Records excerpted from a collection
————————

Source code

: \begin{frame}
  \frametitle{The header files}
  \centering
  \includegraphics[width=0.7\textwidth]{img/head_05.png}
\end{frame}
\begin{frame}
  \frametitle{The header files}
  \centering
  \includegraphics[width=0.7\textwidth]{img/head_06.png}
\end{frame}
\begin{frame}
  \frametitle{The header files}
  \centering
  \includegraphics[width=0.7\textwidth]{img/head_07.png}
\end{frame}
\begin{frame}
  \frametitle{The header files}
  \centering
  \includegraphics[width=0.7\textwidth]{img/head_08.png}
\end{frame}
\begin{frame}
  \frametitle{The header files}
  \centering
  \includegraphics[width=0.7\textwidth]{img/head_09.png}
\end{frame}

————————

In full and without alteration, copy the entries.

Source code

: \begin{frame}
  \frametitle{The header files}
  \centering
  \includegraphics[width=0.7\textwidth]{img/head_05.png}
\end{frame}
\begin{frame}
  \frametitle{The header files}
  \centering
  \includegraphics[width=0.7\textwidth]{img/head_06.png}
\end{frame}
\begin{frame}
  \frametitle{The header files}
  \centering
  \includegraphics[width=0.7\textwidth]{img/head_07.png}
\end{frame}
\begin{frame}
  \frametitle{The header files}
  \centering
  \includegraphics[width=0.7\textwidth]{img/head_08.png}
\end{frame}
\begin{frame}
  \frametitle{The header files}
  \centering
  \includegraphics[width=0.7\textwidth]{img/head_09.png}
\end{frame}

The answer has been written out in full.